Le armate viscontee hanno la meglio e Ugolino Cavalvabò viene catturato e inviato in ceppi a Milano. Gabrino Fondulo, invece, riesce a sfuggire alla cattura e, prontamente, torna a Cremona dove sostiene l’ascesa di Carlo Cavalcabò, nipote di Ugolino e terzo personaggio della nostra storia, il quale diventa signore della città. Il nuovo signore, per ricompensare il soncinate dell’aiuto e del valore mostrato a Manerbio, compie un gesto che si rivelerà, in seguito, fatale: gli dona il castello di Maccastorna. Ora, per chi non fosse esperto delle meraviglie del territorio lodigiano: Maccastorna è quel paesino all’imbocco dell’Adda, proprio sul confine con il cremonese. Si capisce, quindi, l’importanza strategica del castello.

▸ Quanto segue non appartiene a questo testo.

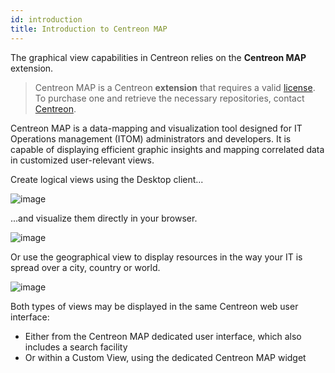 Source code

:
 ```yaml
---
id: introduction
title: Introduction to Centreon MAP
---
```


The graphical view capabilities in Centreon relies on the **Centreon MAP**
extension.

> Centreon MAP is a Centreon **extension** that requires a valid [license](../administration/licenses.md).
> To purchase one and retrieve the necessary repositories, contact
> [Centreon](mailto:sales@centreon.com).

Centreon MAP is a data-mapping and visualization tool designed for IT
Operations management (ITOM) administrators and developers. It is
capable of displaying efficient graphic insights and mapping correlated
data in customized user-relevant views.

Create logical views using the Desktop client...

![image](../assets/graph-views/desktop.gif)

...and visualize them directly in your browser.

![image](../assets/graph-views/first_page_web.png)

Or use the geographical view to display resources in the way your IT is spread
over a city, country or world.

![image](../assets/graph-views/display_geo_view.gif)

Both types of views may be displayed in the same Centreon web user interface:

- Either from the Centreon MAP dedicated user interface, which also includes a
  search facility
- Or within a Custom View, using the dedicated Centreon MAP widget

E si capisce anche perché il Fondulo, da quel castello a metà tra Lodi e Cremona, maturasse velleità di dominio su entrambe le sponde dell’Adda. Dalla fortezza di Maccastorna, abbellita a livello artistico e fortificata a livello militare, il nostro soncinate iniziava a preparare il suo piano.

 

Nel frattempo accade una cosa inaspettata: Ugolino Cavalvabò riesce a fuggire dalle prigioni milanesi (siamo nei primi mesi del 1406). Subito egli si dirige a Maccastorna e chiede al Fondulo di aiutarlo per riconquistare la signoria su Cremona. Il nostro sembra accettare, ma appena giunti in città le truppe di Carlo, preavvisate dal soncinate, arrestano l’ex signore e lo gettano nelle prigioni cittadine. A seguito di questo episodio Carlo Cavalcabò, il quale è sì restato al potere, ma probabilmente teme eventuali reazioni cittadine al tradimento effettuato ai danni di Ugolino, decide di recarsi a Milano per negoziare una tregua con il nuovo duca. Proprio in questo momento Gabrino Fondulo decide di passare all’azione. Come prima cosa ottiene l’appoggio di Ottobuono Terzi, signore di Parma, che, ingannato dalla promessa di impadronirsi di Cremona, invia uomini armati a sostegno del soncinate.

 

Ottenuto ciò il nostro uomo si mette in attesa. Che cosa aspetta? Semplicemente il ritorno di Carlo da Milano. Il signore di Cremona, finalmente, arriva a Maccastorna assieme a tutte le persone al suo seguito (pare in tutto settanta uomini). Il soncinate ha preparato un ricco banchetto e i viaggiatori si godono i piaceri della vita mangiando e bevendo abbondantemente. Crollati sotto i colpi della stanchezza e inebriati dalla festa gli uomini si mettono a dormire profondamente. È il momento di passare all’azione. Gabrino e i suoi, armi alla mano, sgozzano tutti e settanta gli uomini e, pare, gettano i corpi nel cosiddetto “pozzo delle spade”.

 

Subito dopo l’eccidio il soncinate cavalca su Cremona e cattura la città. Resta da risolvere un ultimo problema: il tutto è stato possibile grazie all’appoggio di Ottobuono Terzi, il quale ora si aspetta la signoria su Cremona. Come estromettere il parmense e i seicento uomini che ha inviato a sostegno dell’alleato? La genialità del piano sta forse nella sua semplicità. Il Fondulo fa uscire le truppe parmensi dalla città con il pretesto di una rivista militare. Quando arrivano in piena campagna il nostro se ne va lasciando soli gli “alleati”. Tornato in città si impegna subito a chiudere tutte le porte e a prepararsi all’assalto dei parmensi. Assalto che non arriva, perché il comandante del contingente preferisce tornarsene a Parma, dove lo aspetta la lama di Ottobuono.

 

Avendo campo finalmente libero il soncinate inizia l’eccidio della famiglia Cavalcabò. Sotto i suoi colpi cadono Ugolino, Marsilio e Cesare. È il sanguinoso inizio della signoria di Gabrino Fondulo su Cremona.